Without consistency in screenmaking, you'll find that your profits also will become intermittent. Learn how to bring repeatability to this crucial prepress function.


By Rick Davis

Identifying and implementing standard operating procedures in the screenmaking department is easy. But maintaining those standards, especially when production picks up, is quite difficult. Failure to adhere to standard procedures in the screen room can lead to issues such as too few screens to maintain production, downtime on press due to screen-quality problems, and a total loss of production efficiency throughout the workflow. In this month's installment, we'll look at the procedures needed to ensure the consistency of the screens that reach your production floor.

Standards for screenmaking

Standard operating procedures in the screen department are intended to facilitate consistent and repeatable results and, in turn, maximize the efficiency of the textile screen-printing operation as a whole. The following information will give you the basics needed to implement solid screenmaking procedures within your facility. The first part of setting up standard procedures is to identify the production flow of screens through the department. The cycle in most facilities involves screen reclaiming, degreasing, and drying; screen coating and drying; exposure; washout and drying; touch-up; taping; printing; and cleaning.

Once you've identified these steps according to your own routines, you can begin to develop the individual procedures to ensure that each step is executed in the same manner for every screen that passes through the department. The following sections discuss basic procedures that should be employed to ensure consistent screen quality. These are general procedural recommendations, and the guidelines that best fit your facility may vary based on the type of screens you use and the dedication of employees to the standardized process.
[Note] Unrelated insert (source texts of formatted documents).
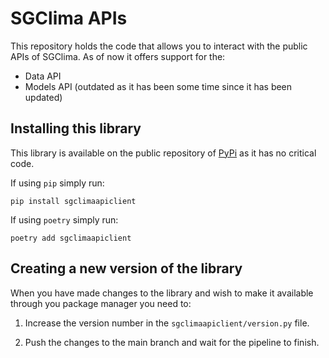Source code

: # SGClima APIs
This repository holds the code that allows you to interact with the public APIs of SGClima. As of now it offers
support for the:
* Data API
* Models API (outdated as it has been some time since it has been updated)

## Installing this library

This library is available on the public repository of [PyPi](https://pypi.org/project/sgclimaapiclient/) as it has no
critical code.

If using `pip` simply run:

```shell
pip install sgclimaapiclient
```

If using `poetry` simply run:

```shell
poetry add sgclimaapiclient
```

## Creating a new version of the library

When you have made changes to the library and wish to make it available through you package manager you need to:

1. Increase the version number in the `sgclimaapiclient/version.py` file.

2. Push the changes to the main branch and wait for the pipeline to finish.
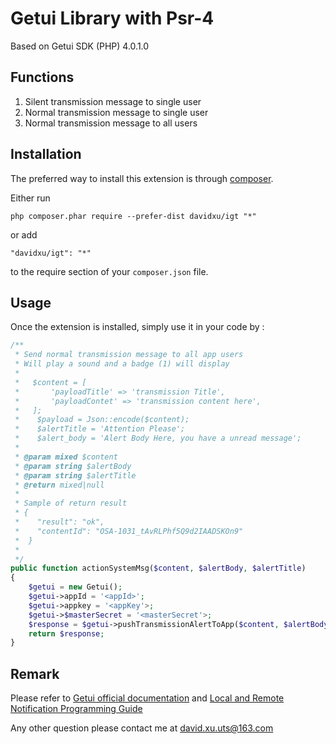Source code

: Getui Library with Psr-4
========================
Based on Getui SDK (PHP) 4.0.1.0

Functions
---------
1. Silent transmission message to single user
2. Normal transmission message to single user
3. Normal transmission message to all users

Installation
------------

The preferred way to install this extension is through [composer](http://getcomposer.org/download/).

Either run

```
php composer.phar require --prefer-dist davidxu/igt "*"
```

or add

```
"davidxu/igt": "*"
```

to the require section of your `composer.json` file.


Usage
-----

Once the extension is installed, simply use it in your code by :

```php
/**
 * Send normal transmission message to all app users
 * Will play a sound and a badge (1) will display
 * 
 *   $content = [
 *       'payloadTitle' => 'transmission Title',
 *       'payloadContet' => 'transmission content here',
 *   ];
 *    $payload = Json::encode($content);
 *    $alertTitle = 'Attention Please';
 *    $alert_body = 'Alert Body Here, you have a unread message';
 * 
 * @param mixed $content
 * @param string $alertBody
 * @param string $alertTitle
 * @return mixed|null
 *
 * Sample of return result
 * {
 *    "result": "ok",
 *    "contentId": "OSA-1031_tAvRLPhf5Q9d2IAADSKOn9"
 *  }
 *
 */
public function actionSystemMsg($content, $alertBody, $alertTitle)
{
    $getui = new Getui();
    $getui->appId = '<appId>';
    $getui->appkey = '<appKey'>;
    $getui->$masterSecret = '<masterSecret'>;
    $response = $getui->pushTransmissionAlertToApp($content, $alertBody, $alertTitle);
    return $response;
}
```

Remark
------
Please refer to [Getui official documentation](http://docs.getui.com) and [Local and Remote Notification Programming Guide](https://developer.apple.com/library/content/documentation/NetworkingInternet/Conceptual/RemoteNotificationsPG/index.html#//apple_ref/doc/uid/TP40008194-CH3-SW1)

Any other question please contact me at [david.xu.uts@163.com](mailto:david.xu.uts@163.com)
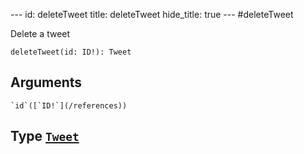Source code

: --- id:
deleteTweet
title:
deleteTweet
hide_title: true --- #deleteTweet

  Delete a tweet
```
deleteTweet(id: ID!): Tweet
```
  ## Arguments
    `id`([`ID!`](/references))
  ## Type [`Tweet`](/references/objects/tweet)
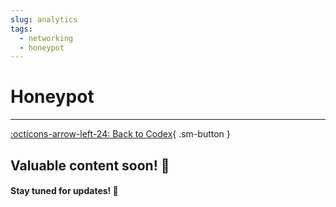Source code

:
 ```yaml
---
slug: analytics
tags:
  - networking
  - honeypot
---
```


# **Honeypot**

---

[:octicons-arrow-left-24: Back to Codex](../index.md){ .sm-button }

## Valuable content soon! 🚀  
#### Stay tuned for updates! 🌟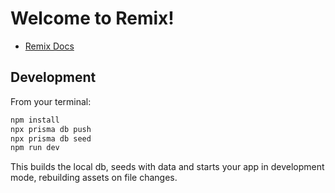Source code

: # Welcome to Remix!

- [Remix Docs](https://remix.run/docs)

## Development

From your terminal:

```sh
npm install
npx prisma db push
npx prisma db seed
npm run dev
```

This builds the local db, seeds with data and starts your app in development mode, rebuilding assets on file changes.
The desired result here is to produce the highest quality screens and be capable of reproducing such screens from run to run. You also should set the procedures up so that if your employees follow them closely, they'll be able to deliver quality results again and again.

Screen reclaiming/degreasing

Screens will inevitably require degreasing, whether they're new or broken in, and used screens coming from the screen-cleaning area require reclaiming before they're degreased. In order to establish a system of quality and consistency, you need to start at the top of the process. In this case, it's reclaiming. Again, the template you use when setting up your procedures will vary based on your facility's activities.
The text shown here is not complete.